It is one thing to look back 30 years, back to when Coventry City held the FA Cup, and despair of their current state. Or you can look back just 10. In the 2007-08 season Coventry were competing in the Championship with Stoke City. They were averaging 20,000 crowds at the Ricoh Arena and for the last home game of the season, they drew 28,000.

Coventry stayed up that year, only just, but Stoke were promoted, and the two meet for the first time in 10 years this Saturday. Stoke have their own problems but they are an established Premier League side now.

Coventry, meanwhile, are powerless tenants in their own city, which at least is less awful than their year in exile in Northampton. They are in League Two, their first time in the fourth tier since the 1950s. They play in front of mutinous crowds of 7,000 or so, in an atmosphere so bad that their players prefer the away games. The only way things could get much worse is if the club was liquidated. Perhaps fortunately, the club is not thought to be worth liquidating in its current form.

So what happened? Just over 10 years ago, in December 2007, 90% of Coventry City was sold to SISU Capital, a hedge fund.

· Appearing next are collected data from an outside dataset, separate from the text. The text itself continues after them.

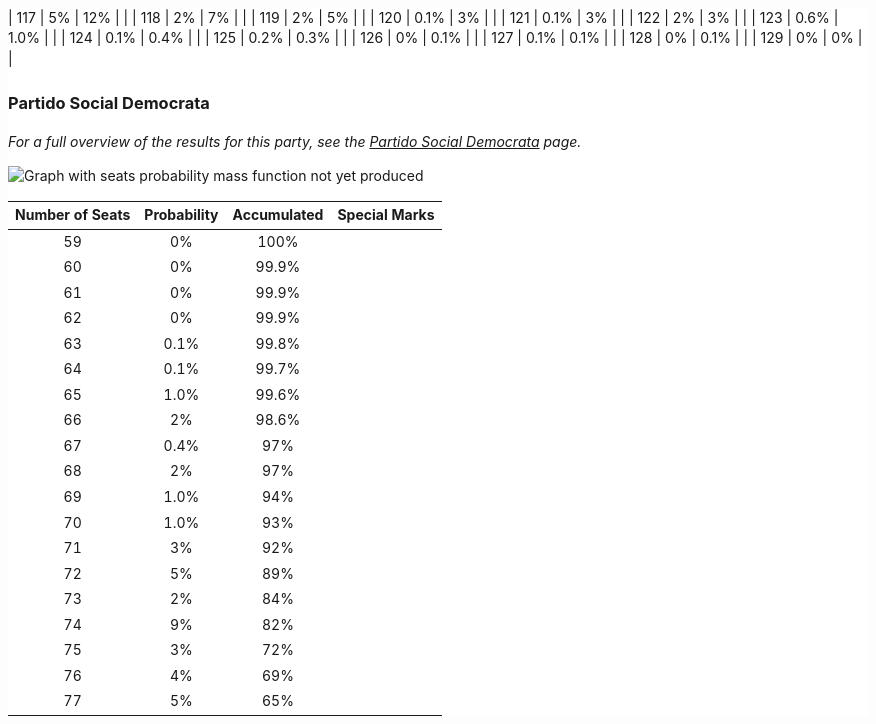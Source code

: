 | 117 | 5% | 12% |  |
| 118 | 2% | 7% |  |
| 119 | 2% | 5% |  |
| 120 | 0.1% | 3% |  |
| 121 | 0.1% | 3% |  |
| 122 | 2% | 3% |  |
| 123 | 0.6% | 1.0% |  |
| 124 | 0.1% | 0.4% |  |
| 125 | 0.2% | 0.3% |  |
| 126 | 0% | 0.1% |  |
| 127 | 0.1% | 0.1% |  |
| 128 | 0% | 0.1% |  |
| 129 | 0% | 0% |  |

### Partido Social Democrata

*For a full overview of the results for this party, see the [Partido Social Democrata](party-partidosocialdemocrata.html) page.*

![Graph with seats probability mass function not yet produced](2019-09-28-Pitagórica-seats-pmf-partidosocialdemocrata.png "Seats Probability Mass Function")

| Number of Seats | Probability | Accumulated | Special Marks |
|:---------------:|:-----------:|:-----------:|:-------------:|
| 59 | 0% | 100% |  |
| 60 | 0% | 99.9% |  |
| 61 | 0% | 99.9% |  |
| 62 | 0% | 99.9% |  |
| 63 | 0.1% | 99.8% |  |
| 64 | 0.1% | 99.7% |  |
| 65 | 1.0% | 99.6% |  |
| 66 | 2% | 98.6% |  |
| 67 | 0.4% | 97% |  |
| 68 | 2% | 97% |  |
| 69 | 1.0% | 94% |  |
| 70 | 1.0% | 93% |  |
| 71 | 3% | 92% |  |
| 72 | 5% | 89% |  |
| 73 | 2% | 84% |  |
| 74 | 9% | 82% |  |
| 75 | 3% | 72% |  |
| 76 | 4% | 69% |  |
| 77 | 5% | 65% |  |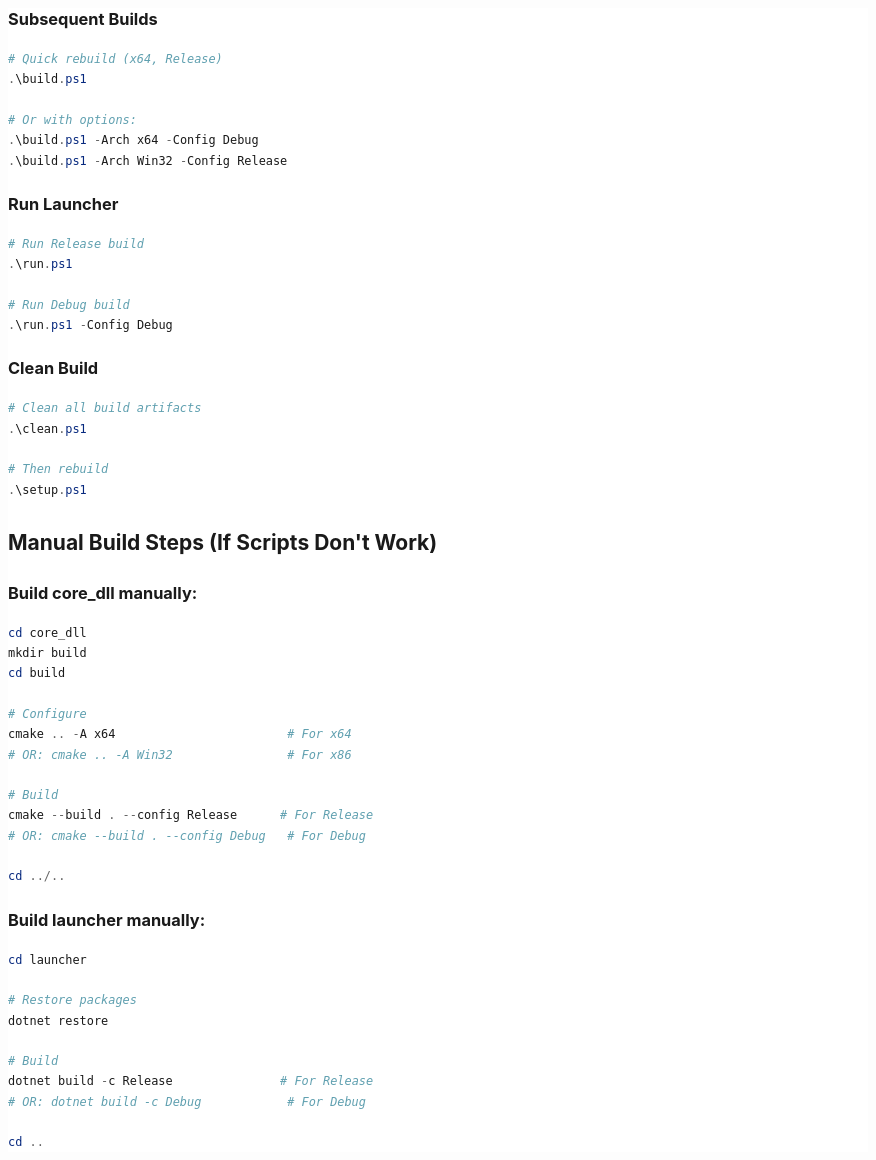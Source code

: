 ### Subsequent Builds
```powershell
# Quick rebuild (x64, Release)
.\build.ps1

# Or with options:
.\build.ps1 -Arch x64 -Config Debug
.\build.ps1 -Arch Win32 -Config Release
```

### Run Launcher
```powershell
# Run Release build
.\run.ps1

# Run Debug build
.\run.ps1 -Config Debug
```

### Clean Build
```powershell
# Clean all build artifacts
.\clean.ps1

# Then rebuild
.\setup.ps1
```

## Manual Build Steps (If Scripts Don't Work)

### Build core_dll manually:
```powershell
cd core_dll
mkdir build
cd build

# Configure
cmake .. -A x64                        # For x64
# OR: cmake .. -A Win32                # For x86

# Build
cmake --build . --config Release      # For Release
# OR: cmake --build . --config Debug   # For Debug

cd ../..
```

### Build launcher manually:
```powershell
cd launcher

# Restore packages
dotnet restore

# Build
dotnet build -c Release               # For Release
# OR: dotnet build -c Debug            # For Debug

cd ..
```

And in the opinion of many, what followed is some of the worst mismanagement and blind belligerence in English football this century.

This was the height of pre-crash financial arrogance, and SISU believed at the start that it would be easy enough to get Coventry into the Premier League, at which point the investment would pay for itself. SISU appointed a Nigerian commodity broker, Onye Igwe, to run the club, although he had his own ideas about what that would involve. As is well known, Igwe brought Canadian digital guru Leonard Brody onto the board, who suggested that the club could raise money by getting fans to text advice on substitutions to a premium rate number. But Igwe also planned to get fans to buy replica shirts two sizes too big, so that they could wear them over their coats in cold weather, to make the shirt sponsorship deal more attractive.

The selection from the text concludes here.